Rising health costs reduce employment-based private insurance availability and enrollment, and the financial protection provided by it, especially for middle-class families.
Impacts of Rising Health Care Costs on Families with Employment-Based Private Insurance
A National Analysis with State Fixed Effects
Published in: HSR, Health Services Research, v. 47, no. 5, Oct. 2012, p. 2012-2030
Posted on RAND.org on January 01, 2012
- How do rising health care costs affect employment-based private insurance?
- Do the effects differ by family income?
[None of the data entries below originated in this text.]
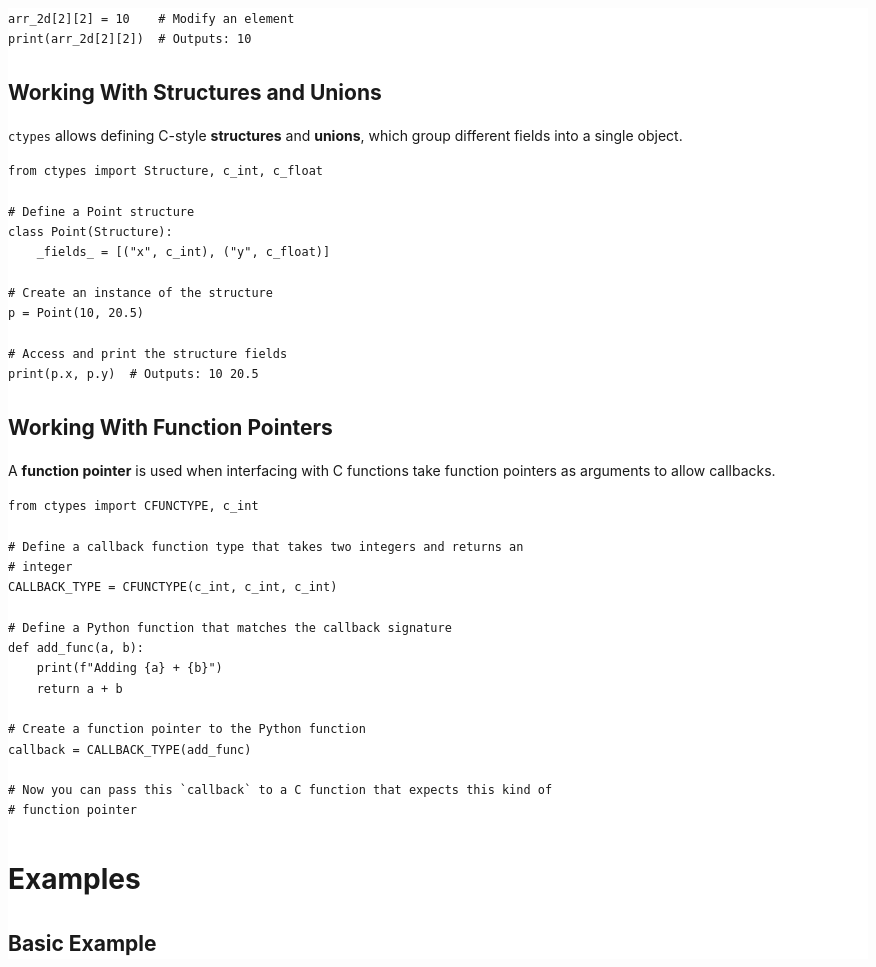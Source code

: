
 ```{python}
arr_2d[2][2] = 10    # Modify an element
print(arr_2d[2][2])  # Outputs: 10
```

## Working With Structures and Unions

`ctypes` allows defining C-style **structures** and **unions**, which group
different fields into a single object.

```{python}
from ctypes import Structure, c_int, c_float

# Define a Point structure
class Point(Structure):
    _fields_ = [("x", c_int), ("y", c_float)]

# Create an instance of the structure
p = Point(10, 20.5)

# Access and print the structure fields
print(p.x, p.y)  # Outputs: 10 20.5
```

## Working With Function Pointers

A **function pointer** is used when interfacing with C functions take function
pointers as arguments to allow callbacks.

```{python}
from ctypes import CFUNCTYPE, c_int

# Define a callback function type that takes two integers and returns an
# integer
CALLBACK_TYPE = CFUNCTYPE(c_int, c_int, c_int)

# Define a Python function that matches the callback signature
def add_func(a, b):
    print(f"Adding {a} + {b}")
    return a + b

# Create a function pointer to the Python function
callback = CALLBACK_TYPE(add_func)

# Now you can pass this `callback` to a C function that expects this kind of
# function pointer
```

# Examples

## Basic Example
BACKGROUND: Given the rapid growth of health care costs, some experts were concerned with erosion of employment-based private insurance (EBPI). This empirical analysis aims to quantify the concern. METHODS: Using the National Health Account, we generated a cost index to represent state-level annual cost growth. We merged it with the 1996–2003 Medical Expenditure Panel Survey. The unit of analysis is the family. We conducted both bivariate and multivariate logistic analyses. RESULTS: The bivariate analysis found a significant inverse association between the cost index and the proportion of families receiving an offer of EBPI. The multivariate analysis showed that the cost index was significantly negatively associated with the likelihood of receiving an EBPI offer for the entire sample and for families in the first, second, and third quartiles of income distribution. The cost index was also significantly negatively associated with the proportion of families with EBPI for the entire year for each family member (EBPI-EYEM). The multivariate analysis confirmed significance of the relationship for the entire sample, and for families in the second and third quartiles of income distribution. Among the families with EBPI-EYEM, there was a positive relationship between the cost index and this group's likelihood of having out-of-pocket expenditures exceeding 10 percent of family income. The multivariate analysis confirmed significance of the relationship for the entire group and for families in the second and third quartiles of income distribution. CONCLUSIONS: Rising health costs reduce EBPI availability and enrollment, and the financial protection provided by it, especially for middle-class families.
- Rising health costs reduced employment-based insurance's availability, enrollment, and financial protection.
- The effects were significant for middle income families.